The gut microbiome has come into focus recently as a key regulator of mucosal immune homeostasis, and perturbations in the microbiome lead to significant inflammatory conditions (reviewed in [109]). Like all organisms, the microbiome operates under the constraints of circadian rhythms and releases a variety of metabolites in a diurnal rhythmic fashion [109, 110]. Recent studies have demonstrated that products from the microbiome can directly regulate inflammatory responses [111,112,113]. Thus, the microbiome establishes an important circadian rhythmic control of the local immune community at barrier interfaces.

Conclusion

The sympathetic nervous system plays a major role in controlling the biological processes including immune system, mediated via neuromodulators such as epinephrine and nor epinephrine. This neuroimmune communication is enabled by the adrenergic receptors, among which ADRB2 as a pivotal player is differentially expressed on innate and adaptive immune cells. To keep in check the necessary evil “inflammation,” neurosignaling through ADRB2 limits the release of inflammatory cytokines from macrophages and dendritic cells, along with activation of T cells. As revealed by our previous studies, IL10 is a critical target downstream of E and NE to limit inflammation.

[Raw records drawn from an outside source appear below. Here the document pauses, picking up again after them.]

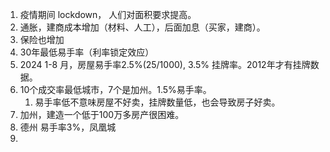 
1. 疫情期间 lockdown， 人们对面积要求提高。
2. 通胀，建商成本增加（材料、人工），后面加息（买家，建商）。
3. 保险也增加
4. 30年最低易手率（利率锁定效应）
5. 2024 1-8 月，房屋易手率2.5%(25/1000), 3.5% 挂牌率。2012年才有挂牌数据。
6. 10个成交率最低城市，7个是加州。1.5%易手率。
   1. 易手率低不意味房屋不好卖，挂牌数量低，也会导致房子好卖。
7. 加州，建造一个低于100万多房产很困难。
8. 德州 易手率3%，凤凰城
9. 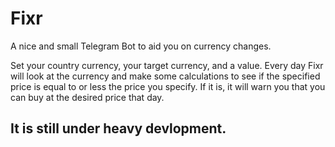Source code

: # Fixr

A nice and small Telegram Bot to aid you on currency changes.

Set your country currency, your target currency, and a value. Every day Fixr will look at the currency and make some calculations to see if the specified price is equal to or less the price you specify. If it is, it will warn you that you can buy at the desired price that day.

## It is still under heavy devlopment.
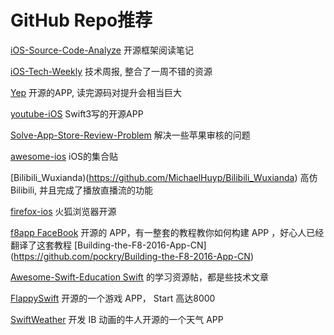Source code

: # GitHub Repo推荐

[iOS-Source-Code-Analyze](https://github.com/Draveness/iOS-Source-Code-Analyze)  开源框架阅读笔记

[iOS-Tech-Weekly](https://github.com/BaiduHiDeviOS/iOS-Tech-Weekly) 技术周报, 整合了一周不错的资源

[Yep](https://github.com/CatchChat/Yep) 开源的APP, 读完源码对提升会相当巨大

[youtube-iOS](https://github.com/aslanyanhaik/youtube-iOS) Swift3写的开源APP

[Solve-App-Store-Review-Problem](https://github.com/wg689/Solve-App-Store-Review-Problem) 解决一些苹果审核的问题

[awesome-ios](https://github.com/vsouza/awesome-ios) iOS的集合贴

[Bilibili_Wuxianda)(https://github.com/MichaelHuyp/Bilibili_Wuxianda) 高仿Bilibili, 并且完成了播放直播流的功能

[firefox-ios](https://github.com/mozilla/firefox-ios) 火狐浏览器开源

[f8app FaceBook](https://github.com/fbsamples/f8app) 开源的 APP，有一整套的教程教你如何构建 APP ，好心人已经翻译了这套教程  [Building-the-F8-2016-App-CN]
(https://github.com/pockry/Building-the-F8-2016-App-CN)

[Awesome-Swift-Education Swift](https://github.com/hsavit1/Awesome-Swift-Education) 的学习资源帖，都是些技术文章

[FlappySwift](https://github.com/fullstackio/FlappySwift) 开源的一个游戏 APP，  Start 高达8000

[SwiftWeather](https://github.com/JakeLin/SwiftWeather) 开发 IB 动画的牛人开源的一个天气 APP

The suppression of inflammation in varied chronic diseases is also exhibited by NE, which has been utilized for treatment of diseases such as allergic asthma where NE and β2-agonists play major roles in restoring normal health conditions. Even the autoimmune diseases such as EAE in mouse have correlated the NE levels with decrease in CNS inflammation, underscoring the role of ADRB2 signaling in suppressing inflammation. Through sympathetic regulation, circadian rhythms also contribute to the timing and magnitude of specific functions of immune system. Recirculation of immune cells through lymphoid tissues and circulation has been well studied and demonstrated in context of circadian regulation. Much remains to be uncovered, and further revelations could open new avenues for the identification and development of prophylactic and therapeutic targets with improved clinical outcomes.